I raise these questions not in a rhetorical sense, but in an inquisitive sense. I would like some answers. Preferably from the parties involved, but also from those who may be able to provide some insight on the matter. The matter at stake is difference of opinion and disagreement about a issue that has little, if any relevance to salvation and walking with Christ. Greater still, I ask the question, how can you go from fellowship and co-laboring in evangelism to no communication, no response to attempted communication, and no attempts to continue co-laboring. If there has been sin against any members of the body, then that sin should be made known and reconciliation should occur?

Mat 5:24 leave your offering there before the altar and go; first be reconciled to your brother, and then come and present your offering.

So reading in Matthew, I observe the teachings of Christ, and the principle of reconciliation toward others when offense has occurred. Now I would ask the question, if you are making offerings up to God by way of worship, are you doing so without offense to God, or are you offending God by your worship for leaving such matters unattended? Or is it downright apathy and a willful choice to ignore it until it goes away?

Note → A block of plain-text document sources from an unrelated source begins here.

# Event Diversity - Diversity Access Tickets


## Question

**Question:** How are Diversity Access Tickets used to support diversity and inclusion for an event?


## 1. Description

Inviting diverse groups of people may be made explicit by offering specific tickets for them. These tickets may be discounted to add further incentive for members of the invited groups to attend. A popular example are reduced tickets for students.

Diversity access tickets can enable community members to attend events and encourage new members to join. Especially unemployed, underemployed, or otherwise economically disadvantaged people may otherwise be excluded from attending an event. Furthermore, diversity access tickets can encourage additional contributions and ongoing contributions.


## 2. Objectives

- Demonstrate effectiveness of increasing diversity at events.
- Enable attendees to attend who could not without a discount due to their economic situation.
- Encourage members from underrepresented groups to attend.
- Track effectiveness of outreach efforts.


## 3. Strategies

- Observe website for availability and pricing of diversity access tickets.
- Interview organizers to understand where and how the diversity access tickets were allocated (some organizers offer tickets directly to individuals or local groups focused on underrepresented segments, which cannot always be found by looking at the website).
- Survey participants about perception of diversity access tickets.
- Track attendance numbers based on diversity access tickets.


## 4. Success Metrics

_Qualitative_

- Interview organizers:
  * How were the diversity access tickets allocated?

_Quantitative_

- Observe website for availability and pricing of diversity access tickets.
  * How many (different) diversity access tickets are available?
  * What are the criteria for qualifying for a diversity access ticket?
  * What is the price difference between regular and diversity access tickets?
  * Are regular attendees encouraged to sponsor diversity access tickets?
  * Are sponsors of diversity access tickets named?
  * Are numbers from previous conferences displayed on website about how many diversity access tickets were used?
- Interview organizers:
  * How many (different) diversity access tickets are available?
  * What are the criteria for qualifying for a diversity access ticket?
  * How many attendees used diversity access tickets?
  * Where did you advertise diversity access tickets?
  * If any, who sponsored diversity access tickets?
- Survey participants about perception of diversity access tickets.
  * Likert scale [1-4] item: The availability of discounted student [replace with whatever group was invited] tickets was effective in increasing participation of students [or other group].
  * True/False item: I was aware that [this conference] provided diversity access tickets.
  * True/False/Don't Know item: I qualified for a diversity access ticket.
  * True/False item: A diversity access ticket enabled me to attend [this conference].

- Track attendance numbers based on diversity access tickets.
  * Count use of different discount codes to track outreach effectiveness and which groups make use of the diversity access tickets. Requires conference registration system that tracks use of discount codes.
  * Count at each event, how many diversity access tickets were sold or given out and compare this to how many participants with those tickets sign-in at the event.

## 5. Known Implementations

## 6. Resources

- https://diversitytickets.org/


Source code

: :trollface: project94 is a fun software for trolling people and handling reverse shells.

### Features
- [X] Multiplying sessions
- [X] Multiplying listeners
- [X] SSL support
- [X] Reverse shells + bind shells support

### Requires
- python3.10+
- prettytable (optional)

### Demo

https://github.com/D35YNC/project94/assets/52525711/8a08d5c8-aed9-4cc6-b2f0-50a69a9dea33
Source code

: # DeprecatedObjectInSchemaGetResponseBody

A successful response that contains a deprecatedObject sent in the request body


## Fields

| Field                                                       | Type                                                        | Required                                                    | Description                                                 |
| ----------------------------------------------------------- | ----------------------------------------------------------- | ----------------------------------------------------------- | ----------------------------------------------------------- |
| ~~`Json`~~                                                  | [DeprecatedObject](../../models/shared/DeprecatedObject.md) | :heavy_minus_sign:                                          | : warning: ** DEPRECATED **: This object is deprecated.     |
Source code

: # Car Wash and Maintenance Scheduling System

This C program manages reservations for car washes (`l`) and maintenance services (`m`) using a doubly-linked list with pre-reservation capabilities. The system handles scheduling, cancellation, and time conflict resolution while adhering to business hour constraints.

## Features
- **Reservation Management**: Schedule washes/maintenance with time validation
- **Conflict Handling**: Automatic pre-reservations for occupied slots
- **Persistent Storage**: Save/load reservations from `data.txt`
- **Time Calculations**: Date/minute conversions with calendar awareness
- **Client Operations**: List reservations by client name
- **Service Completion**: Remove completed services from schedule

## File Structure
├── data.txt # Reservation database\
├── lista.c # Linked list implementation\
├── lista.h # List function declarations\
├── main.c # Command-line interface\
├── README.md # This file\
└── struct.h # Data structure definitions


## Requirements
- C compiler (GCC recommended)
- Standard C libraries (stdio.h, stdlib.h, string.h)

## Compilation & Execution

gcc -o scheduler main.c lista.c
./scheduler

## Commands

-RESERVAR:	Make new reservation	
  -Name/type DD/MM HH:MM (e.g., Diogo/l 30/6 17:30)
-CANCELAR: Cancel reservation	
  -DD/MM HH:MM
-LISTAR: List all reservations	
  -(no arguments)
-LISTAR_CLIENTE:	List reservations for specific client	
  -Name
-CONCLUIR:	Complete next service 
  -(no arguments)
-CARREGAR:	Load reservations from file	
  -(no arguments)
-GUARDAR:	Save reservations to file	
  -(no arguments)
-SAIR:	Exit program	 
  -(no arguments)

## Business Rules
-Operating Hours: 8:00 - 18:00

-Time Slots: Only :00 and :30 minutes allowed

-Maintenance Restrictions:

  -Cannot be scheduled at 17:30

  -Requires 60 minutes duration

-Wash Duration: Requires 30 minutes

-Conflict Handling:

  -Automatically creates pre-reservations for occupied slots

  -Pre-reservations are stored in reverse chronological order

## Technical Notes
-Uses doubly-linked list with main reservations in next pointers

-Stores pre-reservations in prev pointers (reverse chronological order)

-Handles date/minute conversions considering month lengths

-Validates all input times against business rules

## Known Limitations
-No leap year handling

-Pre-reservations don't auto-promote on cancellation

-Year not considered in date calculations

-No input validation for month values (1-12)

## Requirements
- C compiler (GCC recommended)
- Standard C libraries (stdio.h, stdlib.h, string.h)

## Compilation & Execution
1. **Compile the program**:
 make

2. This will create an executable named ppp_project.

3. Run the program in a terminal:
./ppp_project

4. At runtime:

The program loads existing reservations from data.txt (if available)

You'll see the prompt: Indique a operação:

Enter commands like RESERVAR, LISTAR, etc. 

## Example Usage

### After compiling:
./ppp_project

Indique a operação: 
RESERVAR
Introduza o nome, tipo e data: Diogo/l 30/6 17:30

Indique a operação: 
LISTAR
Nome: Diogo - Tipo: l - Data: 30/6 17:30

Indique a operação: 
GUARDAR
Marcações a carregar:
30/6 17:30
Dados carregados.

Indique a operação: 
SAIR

On to the last part of my concern. In the case of division, and the clear cut obvious nature of it's existence, what is to be done next? Division is clearly defined as being a separation between two things. Whether these things be people, places, or things, they are no longer in unification or like-mindedness. The Greek word σχίσμα (schisma), is the root word from which we base our own English word schism. It is a metaphorical definition of division or dissension. In reference to I Corinthians 12:25 this point comes home in a full thrust. Paul was instructing the Corinthian Christians to treat each other (as different as they may be) and care for each other the same as those who were similar. The attitude toward the gifts of others or the lack thereof is to be the same. We grieve when others are afficted, and we rejoice when others are exalted, all this we do as if it were occurring to us. This is unity amongst the brethren in the spiritual sense. Not a denominational, creedal, or formal allegiance. But in a purposeful, intentional, and cohesive bond that is unbreakable because it exists in the whole that is Christ's body. Existing eternally for His glory and Temporaly for His purposes.

What's my point? Well, I would ask that if you preach Christ crucified, reconciliation of sinners toward God, and a righteous standard of living, then you should also exhibit that in your personal relationships with others. And where we fall terribly short (I do all the time), we attempt to correct the behavior, learn from it, and move on. Furthering our purpose, unison, and commission in the same spirit without division. If we are considering the differences of our brothers and their shortcomings when interacting with the body, we are also considering our own. This should be of the first things we consider before we cast our stones (or apathy) at each other.


Anonymous said...

Faithful Servant,

you are absolutely right… too often decisions are made without ever first considering the consequences that will inevitably come to pass. A careful study of our first parents, Adam and Eve, demonstrates that bad choices are even made by those who are fully informed of the consequences that will follow. In their case, the choice they made to partake of the forbidden fruit revealed their unbelieving disposition toward our Creator, Jesus the Christ. I believe the same applies today. Fallen men and women make choices contrary to God’s revealed will (found in the Bible alone) because they, in the ultimate sense, possess an unbelieving heart: they believe that regardless of their actions that divine discipline will not follow.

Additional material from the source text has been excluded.